:: TASK OBJECTIVE ::
Begin with the first line of the listing and quote every line through the one containing "there have been"; give only those lines.

:: PROVIDED MATERIAL ::
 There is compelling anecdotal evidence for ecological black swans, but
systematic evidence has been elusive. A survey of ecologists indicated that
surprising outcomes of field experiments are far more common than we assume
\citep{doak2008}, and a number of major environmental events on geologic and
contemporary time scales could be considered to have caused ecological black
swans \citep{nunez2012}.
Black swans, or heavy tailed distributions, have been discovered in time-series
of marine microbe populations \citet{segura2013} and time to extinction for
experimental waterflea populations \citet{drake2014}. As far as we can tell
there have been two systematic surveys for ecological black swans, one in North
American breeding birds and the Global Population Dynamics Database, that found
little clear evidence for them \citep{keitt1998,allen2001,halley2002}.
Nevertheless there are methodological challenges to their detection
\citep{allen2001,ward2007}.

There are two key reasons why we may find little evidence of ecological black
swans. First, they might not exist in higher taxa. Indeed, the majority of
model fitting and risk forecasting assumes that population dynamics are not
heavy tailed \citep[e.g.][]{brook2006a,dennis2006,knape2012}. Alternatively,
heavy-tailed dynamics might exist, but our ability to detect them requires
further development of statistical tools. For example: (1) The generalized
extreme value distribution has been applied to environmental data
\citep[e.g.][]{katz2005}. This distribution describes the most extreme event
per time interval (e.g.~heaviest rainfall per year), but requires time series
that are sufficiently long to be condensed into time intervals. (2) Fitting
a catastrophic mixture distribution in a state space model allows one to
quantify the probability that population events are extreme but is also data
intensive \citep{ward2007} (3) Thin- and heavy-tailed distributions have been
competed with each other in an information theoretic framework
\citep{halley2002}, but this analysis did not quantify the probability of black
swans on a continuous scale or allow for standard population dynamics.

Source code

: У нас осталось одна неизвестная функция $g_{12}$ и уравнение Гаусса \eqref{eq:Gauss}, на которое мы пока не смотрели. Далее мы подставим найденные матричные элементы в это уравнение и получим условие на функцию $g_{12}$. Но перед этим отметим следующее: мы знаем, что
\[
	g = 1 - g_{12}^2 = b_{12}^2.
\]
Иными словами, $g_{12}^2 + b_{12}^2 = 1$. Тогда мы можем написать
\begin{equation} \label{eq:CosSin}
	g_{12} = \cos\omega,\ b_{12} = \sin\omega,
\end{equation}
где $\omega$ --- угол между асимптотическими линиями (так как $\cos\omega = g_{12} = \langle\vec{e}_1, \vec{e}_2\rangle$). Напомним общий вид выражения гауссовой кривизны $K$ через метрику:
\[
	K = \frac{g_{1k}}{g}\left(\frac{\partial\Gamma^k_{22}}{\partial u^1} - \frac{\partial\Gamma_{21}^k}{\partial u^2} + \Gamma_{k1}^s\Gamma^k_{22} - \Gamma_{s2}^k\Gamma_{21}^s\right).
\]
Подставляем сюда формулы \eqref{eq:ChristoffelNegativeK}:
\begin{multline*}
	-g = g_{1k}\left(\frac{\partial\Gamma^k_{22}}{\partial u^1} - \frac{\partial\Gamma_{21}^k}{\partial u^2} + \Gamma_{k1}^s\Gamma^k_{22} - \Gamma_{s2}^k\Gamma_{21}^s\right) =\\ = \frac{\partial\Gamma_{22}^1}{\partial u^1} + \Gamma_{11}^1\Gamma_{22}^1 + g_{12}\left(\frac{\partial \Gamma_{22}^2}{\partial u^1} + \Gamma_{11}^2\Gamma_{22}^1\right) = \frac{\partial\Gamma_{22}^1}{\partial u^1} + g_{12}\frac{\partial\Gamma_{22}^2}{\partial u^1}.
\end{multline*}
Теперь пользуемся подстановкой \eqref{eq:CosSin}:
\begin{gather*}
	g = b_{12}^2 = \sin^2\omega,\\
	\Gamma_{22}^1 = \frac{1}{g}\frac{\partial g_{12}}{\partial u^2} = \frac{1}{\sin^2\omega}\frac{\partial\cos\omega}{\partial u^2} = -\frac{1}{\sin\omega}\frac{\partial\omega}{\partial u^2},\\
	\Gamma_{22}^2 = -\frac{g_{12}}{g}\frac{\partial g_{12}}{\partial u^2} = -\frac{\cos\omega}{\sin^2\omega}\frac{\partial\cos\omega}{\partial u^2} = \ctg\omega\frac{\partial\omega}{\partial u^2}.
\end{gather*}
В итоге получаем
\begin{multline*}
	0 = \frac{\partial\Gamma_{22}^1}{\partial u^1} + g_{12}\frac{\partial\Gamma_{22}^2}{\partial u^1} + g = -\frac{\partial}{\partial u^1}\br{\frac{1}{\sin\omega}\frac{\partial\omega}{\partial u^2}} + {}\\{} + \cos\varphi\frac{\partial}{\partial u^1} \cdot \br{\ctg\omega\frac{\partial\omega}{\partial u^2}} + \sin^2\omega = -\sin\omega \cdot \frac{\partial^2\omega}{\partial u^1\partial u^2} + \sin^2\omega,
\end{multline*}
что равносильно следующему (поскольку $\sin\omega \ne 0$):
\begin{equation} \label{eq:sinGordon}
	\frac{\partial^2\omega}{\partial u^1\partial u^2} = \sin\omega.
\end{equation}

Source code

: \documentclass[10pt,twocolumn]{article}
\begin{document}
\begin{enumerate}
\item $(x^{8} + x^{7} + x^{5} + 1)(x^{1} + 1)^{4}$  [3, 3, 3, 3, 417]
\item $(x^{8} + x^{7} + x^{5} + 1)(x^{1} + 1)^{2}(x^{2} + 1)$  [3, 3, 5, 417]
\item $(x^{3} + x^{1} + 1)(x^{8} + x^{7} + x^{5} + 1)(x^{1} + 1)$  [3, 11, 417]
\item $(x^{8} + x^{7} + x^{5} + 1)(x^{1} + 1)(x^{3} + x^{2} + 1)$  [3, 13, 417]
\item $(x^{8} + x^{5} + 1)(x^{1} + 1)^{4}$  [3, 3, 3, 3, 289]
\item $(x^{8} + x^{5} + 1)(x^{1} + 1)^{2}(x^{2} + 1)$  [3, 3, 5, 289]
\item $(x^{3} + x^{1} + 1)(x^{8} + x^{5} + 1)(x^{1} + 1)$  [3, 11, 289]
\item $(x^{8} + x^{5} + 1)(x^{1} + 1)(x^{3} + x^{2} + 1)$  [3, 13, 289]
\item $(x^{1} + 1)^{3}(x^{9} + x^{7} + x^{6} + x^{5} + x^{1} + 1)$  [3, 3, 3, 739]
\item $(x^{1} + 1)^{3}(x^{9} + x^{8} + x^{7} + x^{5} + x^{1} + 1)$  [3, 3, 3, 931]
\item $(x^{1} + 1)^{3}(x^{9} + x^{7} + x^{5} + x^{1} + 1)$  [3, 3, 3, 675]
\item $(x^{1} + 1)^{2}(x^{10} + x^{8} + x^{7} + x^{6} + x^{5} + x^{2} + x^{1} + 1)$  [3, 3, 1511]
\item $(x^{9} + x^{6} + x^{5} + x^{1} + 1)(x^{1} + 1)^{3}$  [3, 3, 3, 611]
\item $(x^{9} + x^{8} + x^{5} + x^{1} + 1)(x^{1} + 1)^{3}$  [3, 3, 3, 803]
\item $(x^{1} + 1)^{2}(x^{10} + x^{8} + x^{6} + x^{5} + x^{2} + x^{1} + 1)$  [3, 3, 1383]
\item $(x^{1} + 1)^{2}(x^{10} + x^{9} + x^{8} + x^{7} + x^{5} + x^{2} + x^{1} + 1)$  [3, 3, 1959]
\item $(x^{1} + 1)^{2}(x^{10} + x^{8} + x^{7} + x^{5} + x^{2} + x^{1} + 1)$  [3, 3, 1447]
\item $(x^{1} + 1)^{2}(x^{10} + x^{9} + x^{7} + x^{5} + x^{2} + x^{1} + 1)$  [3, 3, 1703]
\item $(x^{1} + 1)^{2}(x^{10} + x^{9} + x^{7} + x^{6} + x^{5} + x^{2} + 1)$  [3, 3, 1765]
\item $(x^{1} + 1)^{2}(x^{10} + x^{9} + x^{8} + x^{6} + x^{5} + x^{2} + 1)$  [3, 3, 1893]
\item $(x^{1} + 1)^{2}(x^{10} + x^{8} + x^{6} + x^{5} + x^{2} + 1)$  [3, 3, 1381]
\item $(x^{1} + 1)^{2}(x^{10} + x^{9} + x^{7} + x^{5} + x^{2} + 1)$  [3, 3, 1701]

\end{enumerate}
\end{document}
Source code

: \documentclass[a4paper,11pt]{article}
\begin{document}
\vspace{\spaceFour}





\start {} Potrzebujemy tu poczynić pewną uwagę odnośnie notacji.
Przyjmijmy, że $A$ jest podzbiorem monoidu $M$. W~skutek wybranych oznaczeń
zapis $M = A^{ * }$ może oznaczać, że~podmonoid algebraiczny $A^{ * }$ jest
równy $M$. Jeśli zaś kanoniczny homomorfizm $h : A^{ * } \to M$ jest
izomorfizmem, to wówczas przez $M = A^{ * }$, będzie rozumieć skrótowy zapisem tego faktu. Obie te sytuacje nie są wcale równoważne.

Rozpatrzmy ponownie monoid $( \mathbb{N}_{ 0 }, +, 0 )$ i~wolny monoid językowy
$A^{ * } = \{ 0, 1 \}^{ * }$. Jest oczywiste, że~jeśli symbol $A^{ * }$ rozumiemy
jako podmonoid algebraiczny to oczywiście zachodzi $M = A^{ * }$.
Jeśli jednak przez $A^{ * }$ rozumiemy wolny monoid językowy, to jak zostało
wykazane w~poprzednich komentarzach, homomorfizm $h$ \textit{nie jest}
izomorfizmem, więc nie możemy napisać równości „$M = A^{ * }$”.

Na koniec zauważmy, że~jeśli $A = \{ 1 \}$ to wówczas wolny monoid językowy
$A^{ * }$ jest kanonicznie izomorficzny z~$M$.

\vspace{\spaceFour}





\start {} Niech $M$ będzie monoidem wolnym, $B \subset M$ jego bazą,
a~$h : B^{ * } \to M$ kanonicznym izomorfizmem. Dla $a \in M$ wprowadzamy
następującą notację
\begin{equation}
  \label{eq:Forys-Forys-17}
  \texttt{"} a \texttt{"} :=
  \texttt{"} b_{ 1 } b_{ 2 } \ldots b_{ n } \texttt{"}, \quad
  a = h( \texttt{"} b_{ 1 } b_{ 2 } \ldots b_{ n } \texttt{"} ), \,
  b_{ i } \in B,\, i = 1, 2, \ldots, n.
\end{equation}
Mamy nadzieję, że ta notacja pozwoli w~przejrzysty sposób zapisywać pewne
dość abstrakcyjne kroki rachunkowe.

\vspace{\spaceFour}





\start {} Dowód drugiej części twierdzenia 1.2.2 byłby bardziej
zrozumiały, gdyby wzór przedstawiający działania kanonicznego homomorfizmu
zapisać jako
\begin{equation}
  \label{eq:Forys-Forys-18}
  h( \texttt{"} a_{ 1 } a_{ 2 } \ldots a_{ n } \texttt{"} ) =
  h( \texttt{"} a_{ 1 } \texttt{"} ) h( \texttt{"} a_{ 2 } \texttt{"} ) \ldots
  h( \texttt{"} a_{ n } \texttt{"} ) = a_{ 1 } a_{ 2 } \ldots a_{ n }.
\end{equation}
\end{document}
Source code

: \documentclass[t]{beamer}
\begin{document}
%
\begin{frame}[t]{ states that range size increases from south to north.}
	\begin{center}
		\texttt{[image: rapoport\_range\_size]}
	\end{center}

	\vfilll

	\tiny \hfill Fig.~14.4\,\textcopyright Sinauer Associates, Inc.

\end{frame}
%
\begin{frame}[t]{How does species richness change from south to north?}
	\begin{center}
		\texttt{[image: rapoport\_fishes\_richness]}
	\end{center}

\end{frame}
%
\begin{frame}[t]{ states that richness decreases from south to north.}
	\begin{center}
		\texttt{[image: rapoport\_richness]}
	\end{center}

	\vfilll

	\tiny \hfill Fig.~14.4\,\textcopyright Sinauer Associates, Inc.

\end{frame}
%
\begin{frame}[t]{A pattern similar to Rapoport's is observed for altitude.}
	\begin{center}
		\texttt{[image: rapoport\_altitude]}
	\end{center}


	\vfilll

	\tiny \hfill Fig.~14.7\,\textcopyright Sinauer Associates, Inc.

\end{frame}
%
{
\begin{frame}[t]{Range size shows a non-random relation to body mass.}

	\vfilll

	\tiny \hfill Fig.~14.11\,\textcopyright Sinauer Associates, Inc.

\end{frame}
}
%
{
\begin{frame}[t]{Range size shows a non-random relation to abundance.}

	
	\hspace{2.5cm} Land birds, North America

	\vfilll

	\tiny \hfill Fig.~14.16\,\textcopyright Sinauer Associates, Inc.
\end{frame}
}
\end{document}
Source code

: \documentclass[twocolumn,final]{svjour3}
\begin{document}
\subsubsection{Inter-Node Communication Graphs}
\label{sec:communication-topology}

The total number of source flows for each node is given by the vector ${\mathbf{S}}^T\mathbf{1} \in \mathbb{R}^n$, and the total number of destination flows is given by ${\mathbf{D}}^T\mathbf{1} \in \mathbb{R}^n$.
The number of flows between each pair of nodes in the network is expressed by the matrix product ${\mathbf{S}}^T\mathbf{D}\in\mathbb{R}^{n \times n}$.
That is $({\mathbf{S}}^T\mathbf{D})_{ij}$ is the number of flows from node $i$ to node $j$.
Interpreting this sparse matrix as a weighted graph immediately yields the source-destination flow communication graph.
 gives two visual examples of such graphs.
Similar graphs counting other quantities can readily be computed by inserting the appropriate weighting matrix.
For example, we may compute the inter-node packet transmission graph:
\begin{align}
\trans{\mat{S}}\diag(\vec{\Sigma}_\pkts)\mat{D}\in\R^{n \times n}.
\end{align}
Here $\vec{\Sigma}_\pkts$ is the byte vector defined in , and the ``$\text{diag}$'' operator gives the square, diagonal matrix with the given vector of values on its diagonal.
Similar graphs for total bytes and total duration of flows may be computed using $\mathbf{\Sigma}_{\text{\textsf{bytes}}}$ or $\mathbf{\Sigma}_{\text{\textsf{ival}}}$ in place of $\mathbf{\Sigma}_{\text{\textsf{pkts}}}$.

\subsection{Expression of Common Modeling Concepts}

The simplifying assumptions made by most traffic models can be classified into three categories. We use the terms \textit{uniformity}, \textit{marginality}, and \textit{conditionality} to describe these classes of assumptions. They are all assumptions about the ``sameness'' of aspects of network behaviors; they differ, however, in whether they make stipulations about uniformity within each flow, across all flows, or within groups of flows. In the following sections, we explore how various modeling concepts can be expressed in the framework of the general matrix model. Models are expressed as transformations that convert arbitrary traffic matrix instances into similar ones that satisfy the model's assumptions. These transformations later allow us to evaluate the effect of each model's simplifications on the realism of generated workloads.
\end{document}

:: SOLUTION FOR THIS EXERCISE ::
 There is compelling anecdotal evidence for ecological black swans, but
systematic evidence has been elusive. A survey of ecologists indicated that
surprising outcomes of field experiments are far more common than we assume
\citep{doak2008}, and a number of major environmental events on geologic and
contemporary time scales could be considered to have caused ecological black
swans \citep{nunez2012}.
Black swans, or heavy tailed distributions, have been discovered in time-series
of marine microbe populations \citet{segura2013} and time to extinction for
experimental waterflea populations \citet{drake2014}. As far as we can tell
there have been two systematic surveys for ecological black swans, one in North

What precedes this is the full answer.